Hakim, penyidik dan penuntut  umum yang menangani perakra anak harus mempunyai minat, perhatian, dedikasi dan memahami masalah anak.
Penyidik wajib memeriksa tersangka anak dalam suasana kekeluargaan dan wajib meminta pertimbangan atau saran dari pembimbing kemasyarakatan. Proses penyidikan perkara terhadap anak nakal wajib di rahasiakan. Penahanan dilakukan setelah dengan sungguh-sungguh  mempertimbangkan kepentingan anak dan atau kepentingan masyarakat.

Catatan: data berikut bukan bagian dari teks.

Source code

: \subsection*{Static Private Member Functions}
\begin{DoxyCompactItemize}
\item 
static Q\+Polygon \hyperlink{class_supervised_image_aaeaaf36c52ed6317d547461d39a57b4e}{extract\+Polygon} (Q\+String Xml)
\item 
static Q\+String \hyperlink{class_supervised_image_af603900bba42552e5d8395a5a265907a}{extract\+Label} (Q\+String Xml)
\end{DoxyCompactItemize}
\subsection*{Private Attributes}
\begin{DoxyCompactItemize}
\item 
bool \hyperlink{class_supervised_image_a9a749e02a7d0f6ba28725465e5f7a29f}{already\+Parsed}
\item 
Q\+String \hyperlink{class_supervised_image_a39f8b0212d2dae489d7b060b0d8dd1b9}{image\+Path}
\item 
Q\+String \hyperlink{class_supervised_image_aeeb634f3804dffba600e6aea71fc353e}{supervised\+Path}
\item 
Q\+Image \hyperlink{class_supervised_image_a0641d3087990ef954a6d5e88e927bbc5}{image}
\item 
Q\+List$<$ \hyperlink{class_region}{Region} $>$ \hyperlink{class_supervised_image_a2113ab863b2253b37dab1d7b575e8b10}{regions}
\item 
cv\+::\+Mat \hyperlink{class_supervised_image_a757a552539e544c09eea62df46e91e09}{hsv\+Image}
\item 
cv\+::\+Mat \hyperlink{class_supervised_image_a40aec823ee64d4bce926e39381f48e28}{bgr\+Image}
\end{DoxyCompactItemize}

Hakim, penuntut umum, penyidik dan penasehat hukum, serta petugas lainnya dalam sidang anak tidak memakai toga atau pakaian dinas, pemeriksaan dilakukan dalam sidang tertutup dan wajiob dihadiri oleh orang tua, wli atau orang tua asuhnya penasehat hukum dan pembimbing kemasyarakat. Sebelu sidang dibuka hakim memerintahkan pembimbing kemasyarakat menyampaikan hasil penelitian kemasyarakatan  mengenai keadaan anak yang wajib dijadikan hakim sebagai bahan pertimbangan memutuskan perkara.  (lihat pasal 1 s/d 6, 8, 10, 11, 19, 20 s/d 31, pasal 41s/d 62 Undang-undang Nomor 3 Tahun 1997 tentang Pengadilan Anak.
Pasal 51
(1)   Setiap Anak Nakal sejak saat ditangkap atau ditahan berhak mendapatkan bantuan hukum dari seorang atau lebih Penasihat Hukum selama dalam waktu dan pada setiap tingkat pemeriksaan menurut tata cara yang ditentukan dalam Undang-undang ini.

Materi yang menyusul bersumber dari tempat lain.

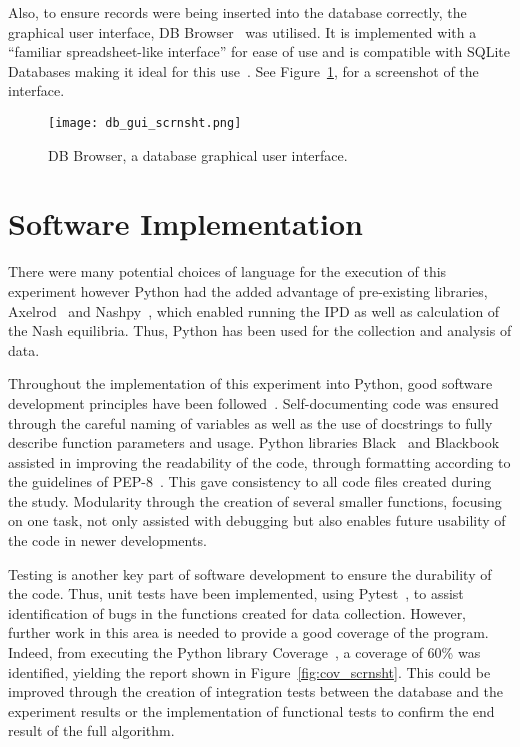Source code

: Also, to ensure records were being inserted into the database correctly, the
graphical user interface, DB Browser~\cite{piacentini2015db} was utilised. It is implemented
with a ``familiar spreadsheet-like interface'' for ease of use and is compatible
with SQLite Databases making it ideal for this use~\cite{piacentini2015db}. See Figure~\ref{fig:db_browser_scrnsht},
for a screenshot of the interface.

\begin{figure}
    \centering
    \texttt{[image: db\_gui\_scrnsht.png]}
    \caption{DB Browser, a database graphical user interface.}\label{fig:db_browser_scrnsht}
\end{figure}


\section{Software Implementation}\label{sec:Software_Implementation}
There were many potential choices of language for the execution of this 
experiment however Python had the added advantage of pre-existing libraries, 
Axelrod~\cite{axelrodproject} and Nashpy~\cite{Nashpy2019}, which enabled running the IPD as well as calculation of the 
Nash equilibria. Thus, Python has been used for the collection and analysis of 
data.

Throughout the implementation of this experiment into Python, good software
development principles have been followed~\cite{Jimenez2017, Sandve2013, Wilson2014}. Self-documenting code was 
ensured through the careful naming of variables as well as the use of 
docstrings to fully describe function parameters and usage. Python libraries 
Black~\cite{Langa2019} and Blackbook~\cite{Knight2019a} assisted in improving the readability of the code, through 
formatting according to the guidelines of PEP-8~\cite{Rossum2001}. This gave consistency to all 
code files created during the study. Modularity through the creation of several 
smaller functions, focusing on one task, not only assisted with debugging but 
also enables future usability of the code in newer developments.

Testing is another key part of software development to ensure the durability of 
the code. Thus, unit tests have been implemented, using Pytest~\cite{pytestx.y}, to assist 
identification of bugs in the functions created for data collection. However, 
further work in this area is needed to provide a good coverage of the program. 
Indeed, from executing the Python library Coverage~\cite{Batchelder2020}, a coverage of 60\% was identified, 
yielding the report shown in Figure~\ref{fig:cov_scrnsht}. This could be improved through the creation of 
integration tests between the database and the experiment results or the 
implementation of functional tests to confirm the end result of the full 
algorithm.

(2)   Pejabat yang melakukan penangkapan atau penahanan wajib memberitahukan kepada tersangka dan orang tua, wali, atau orang tua asuh, mengenai hak memperoleh bantuan hukum sebagaimana dimaksud dalam ayat (1).
(3)   Setiap Anak Nakal yang ditangkap atau ditahan berhak berhubungan langsung dengan Penasihat Hukum dengan diawasi tanpa didengar oleh pejabat yang berwenang.